WHAT TO PRODUCE: Nothing in the data should change when you return it, but leave the pictures out.

LISTED RECORDS:

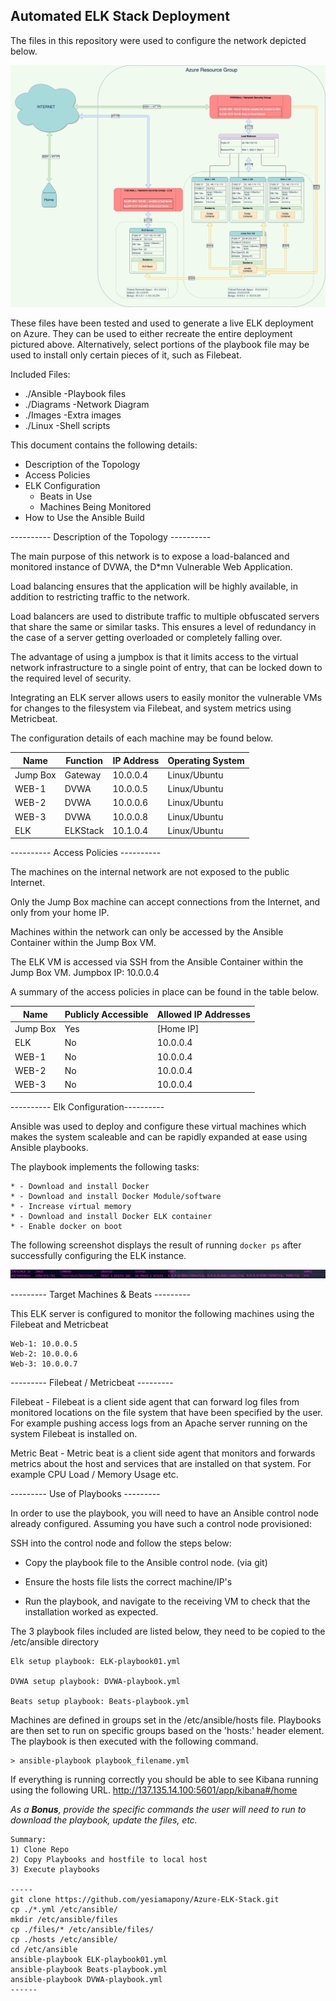 ## Automated ELK Stack Deployment

The files in this repository were used to configure the network depicted below.

![Network Diagram](https://github.com/yesiamapony/Azure-ELK-Stack/blob/main/Images/Network%20Diagram.png?raw=true)

These files have been tested and used to generate a live ELK deployment on Azure. They can be used to either recreate the entire deployment pictured above. Alternatively, select portions of the playbook file may be used to install only certain pieces of it, such as Filebeat.


Included Files:
- ./Ansible  -Playbook files
- ./Diagrams -Network Diagram
- ./Images   -Extra images
- ./Linux    -Shell scripts


This document contains the following details:

- Description of the Topology
- Access Policies
- ELK Configuration
  - Beats in Use
  - Machines Being Monitored
- How to Use the Ansible Build


---------- Description of the Topology ---------- 

The main purpose of this network is to expose a load-balanced and monitored instance of DVWA, the D*mn Vulnerable Web Application.

Load balancing ensures that the application will be highly available, in addition to restricting traffic to the network.

Load balancers are used to distribute traffic to multiple obfuscated servers that share the same or similar tasks. This ensures a level of redundancy in the case of a server getting overloaded or completely falling over. 

The advantage of using a jumpbox is that it limits access to the virtual network infrastructure to a single point of entry, that can be locked down to the required level of security. 

Integrating an ELK server allows users to easily monitor the vulnerable VMs for changes to the filesystem via Filebeat, and system metrics using Metricbeat.

The configuration details of each machine may be found below.

| Name     | Function | IP Address | Operating System |
|----------|----------|------------|------------------|
| Jump Box | Gateway  | 10.0.0.4   | Linux/Ubuntu     |
| WEB-1    | DVWA     | 10.0.0.5   | Linux/Ubuntu     |
| WEB-2    | DVWA     | 10.0.0.6   | Linux/Ubuntu     |
| WEB-3    | DVWA     | 10.0.0.8   | Linux/Ubuntu     |
| ELK      | ELKStack | 10.1.0.4   | Linux/Ubuntu     |


---------- Access Policies ---------- 

The machines on the internal network are not exposed to the public Internet. 

Only the Jump Box machine can accept connections from the Internet, and only from your home IP.

Machines within the network can only be accessed by the Ansible Container within the Jump Box VM.

The ELK VM is accessed via SSH from the Ansible Container within the Jump Box VM.
	Jumpbox IP: 10.0.0.4

A summary of the access policies in place can be found in the table below.

| Name     | Publicly Accessible | Allowed IP Addresses |
|----------|---------------------|----------------------|
| Jump Box | Yes                 | [Home IP]            |
| ELK      | No                  | 10.0.0.4             |
| WEB-1    | No                  | 10.0.0.4             |
| WEB-2    | No                  | 10.0.0.4             |
| WEB-3    | No                  | 10.0.0.4             |

---------- Elk Configuration---------- 

Ansible was used to deploy and configure these virtual machines which makes the system scaleable and can be rapidly expanded at ease using Ansible playbooks.

The playbook implements the following tasks:

	* - Download and install Docker
	* - Download and install Docker Module/software
	* - Increase virtual memory
	* - Download and install Docker ELK container
	* - Enable docker on boot

The following screenshot displays the result of running `docker ps` after successfully configuring the ELK instance.

![docker](https://github.com/yesiamapony/Azure-ELK-Stack/blob/main/Images/docker_ps_output.png)

--------- Target Machines & Beats ---------

This ELK server is configured to monitor the following machines using the Filebeat and Metricbeat

	Web-1: 10.0.0.5 
	Web-2: 10.0.0.6
	Web-3: 10.0.0.7

--------- Filebeat / Metricbeat ---------

Filebeat - Filebeat is a client side agent that can forward log files from monitored locations on the file system that have been specified by the user. For example pushing access logs from an Apache server running on the system Filebeat is installed on. 

Metric Beat - Metric beat is a client side agent that monitors and forwards metrics about the host and services that are installed on that system. For example CPU Load / Memory Usage etc. 



--------- Use of Playbooks ---------

In order to use the playbook, you will need to have an Ansible control node already configured. Assuming you have such a control node provisioned: 

SSH into the control node and follow the steps below:

- Copy the playbook file to the Ansible control node. (via git) 

- Ensure the hosts file lists the correct machine/IP's 

- Run the playbook, and navigate to the receiving VM to check that the installation worked as expected.

The 3 playbook files included are listed below, they need to be copied to the /etc/ansible directory

	Elk setup playbook: ELK-playbook01.yml
	
	DVWA setup playbook: DVWA-playbook.yml
	
	Beats setup playbook: Beats-playbook.yml
	
	
Machines are defined in groups set in the /etc/ansible/hosts file. Playbooks are then set to run on specific groups based on the 'hosts:' header element. The playbook is then executed with the following command.

	> ansible-playbook playbook_filename.yml 

If everything is running correctly you should be able to see Kibana running using the following URL. 
	http://137.135.14.100:5601/app/kibana#/home

_As a **Bonus**, provide the specific commands the user will need to run to download the playbook, update the files, etc._

	Summary: 
	1) Clone Repo
	2) Copy Playbooks and hostfile to local host
 	3) Execute playbooks

	-----
	git clone https://github.com/yesiamapony/Azure-ELK-Stack.git
	cp ./*.yml /etc/ansible/
	mkdir /etc/ansible/files
	cp ./files/* /etc/ansible/files/
	cp ./hosts /etc/ansible/
	cd /etc/ansible
	ansible-playbook ELK-playbook01.yml
	ansible-playbook Beats-playbook.yml
	ansible-playbook DVWA-playbook.yml
	------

ANSWER BELOW:
 ## Automated ELK Stack Deployment

The files in this repository were used to configure the network depicted below.

![Network Diagram](https://github.com/yesiamapony/Azure-ELK-Stack/blob/main/Images/Network%20Diagram.png?raw=true)

These files have been tested and used to generate a live ELK deployment on Azure. They can be used to either recreate the entire deployment pictured above. Alternatively, select portions of the playbook file may be used to install only certain pieces of it, such as Filebeat.


Included Files:
- ./Ansible  -Playbook files
- ./Diagrams -Network Diagram
- ./Images   -Extra images
- ./Linux    -Shell scripts


This document contains the following details:

- Description of the Topology
- Access Policies
- ELK Configuration
  - Beats in Use
  - Machines Being Monitored
- How to Use the Ansible Build


---------- Description of the Topology ---------- 

The main purpose of this network is to expose a load-balanced and monitored instance of DVWA, the D*mn Vulnerable Web Application.

Load balancing ensures that the application will be highly available, in addition to restricting traffic to the network.

Load balancers are used to distribute traffic to multiple obfuscated servers that share the same or similar tasks. This ensures a level of redundancy in the case of a server getting overloaded or completely falling over. 

The advantage of using a jumpbox is that it limits access to the virtual network infrastructure to a single point of entry, that can be locked down to the required level of security. 

Integrating an ELK server allows users to easily monitor the vulnerable VMs for changes to the filesystem via Filebeat, and system metrics using Metricbeat.

The configuration details of each machine may be found below.

| Name     | Function | IP Address | Operating System |
|----------|----------|------------|------------------|
| Jump Box | Gateway  | 10.0.0.4   | Linux/Ubuntu     |
| WEB-1    | DVWA     | 10.0.0.5   | Linux/Ubuntu     |
| WEB-2    | DVWA     | 10.0.0.6   | Linux/Ubuntu     |
| WEB-3    | DVWA     | 10.0.0.8   | Linux/Ubuntu     |
| ELK      | ELKStack | 10.1.0.4   | Linux/Ubuntu     |


---------- Access Policies ---------- 

The machines on the internal network are not exposed to the public Internet. 

Only the Jump Box machine can accept connections from the Internet, and only from your home IP.

Machines within the network can only be accessed by the Ansible Container within the Jump Box VM.

The ELK VM is accessed via SSH from the Ansible Container within the Jump Box VM.
	Jumpbox IP: 10.0.0.4

A summary of the access policies in place can be found in the table below.

| Name     | Publicly Accessible | Allowed IP Addresses |
|----------|---------------------|----------------------|
| Jump Box | Yes                 | [Home IP]            |
| ELK      | No                  | 10.0.0.4             |
| WEB-1    | No                  | 10.0.0.4             |
| WEB-2    | No                  | 10.0.0.4             |
| WEB-3    | No                  | 10.0.0.4             |

---------- Elk Configuration---------- 

Ansible was used to deploy and configure these virtual machines which makes the system scaleable and can be rapidly expanded at ease using Ansible playbooks.

The playbook implements the following tasks:

	* - Download and install Docker
	* - Download and install Docker Module/software
	* - Increase virtual memory
	* - Download and install Docker ELK container
	* - Enable docker on boot

The following screenshot displays the result of running `docker ps` after successfully configuring the ELK instance.

![docker](https://github.com/yesiamapony/Azure-ELK-Stack/blob/main/Images/docker_ps_output.png)

--------- Target Machines & Beats ---------

This ELK server is configured to monitor the following machines using the Filebeat and Metricbeat

	Web-1: 10.0.0.5 
	Web-2: 10.0.0.6
	Web-3: 10.0.0.7

--------- Filebeat / Metricbeat ---------

Filebeat - Filebeat is a client side agent that can forward log files from monitored locations on the file system that have been specified by the user. For example pushing access logs from an Apache server running on the system Filebeat is installed on. 

Metric Beat - Metric beat is a client side agent that monitors and forwards metrics about the host and services that are installed on that system. For example CPU Load / Memory Usage etc. 



--------- Use of Playbooks ---------

In order to use the playbook, you will need to have an Ansible control node already configured. Assuming you have such a control node provisioned: 

SSH into the control node and follow the steps below:

- Copy the playbook file to the Ansible control node. (via git) 

- Ensure the hosts file lists the correct machine/IP's 

- Run the playbook, and navigate to the receiving VM to check that the installation worked as expected.

The 3 playbook files included are listed below, they need to be copied to the /etc/ansible directory

	Elk setup playbook: ELK-playbook01.yml
	
	DVWA setup playbook: DVWA-playbook.yml
	
	Beats setup playbook: Beats-playbook.yml
	
	
Machines are defined in groups set in the /etc/ansible/hosts file. Playbooks are then set to run on specific groups based on the 'hosts:' header element. The playbook is then executed with the following command.

	> ansible-playbook playbook_filename.yml 

If everything is running correctly you should be able to see Kibana running using the following URL. 
	http://137.135.14.100:5601/app/kibana#/home

_As a **Bonus**, provide the specific commands the user will need to run to download the playbook, update the files, etc._

	Summary: 
	1) Clone Repo
	2) Copy Playbooks and hostfile to local host
 	3) Execute playbooks

	-----
	git clone https://github.com/yesiamapony/Azure-ELK-Stack.git
	cp ./*.yml /etc/ansible/
	mkdir /etc/ansible/files
	cp ./files/* /etc/ansible/files/
	cp ./hosts /etc/ansible/
	cd /etc/ansible
	ansible-playbook ELK-playbook01.yml
	ansible-playbook Beats-playbook.yml
	ansible-playbook DVWA-playbook.yml
	------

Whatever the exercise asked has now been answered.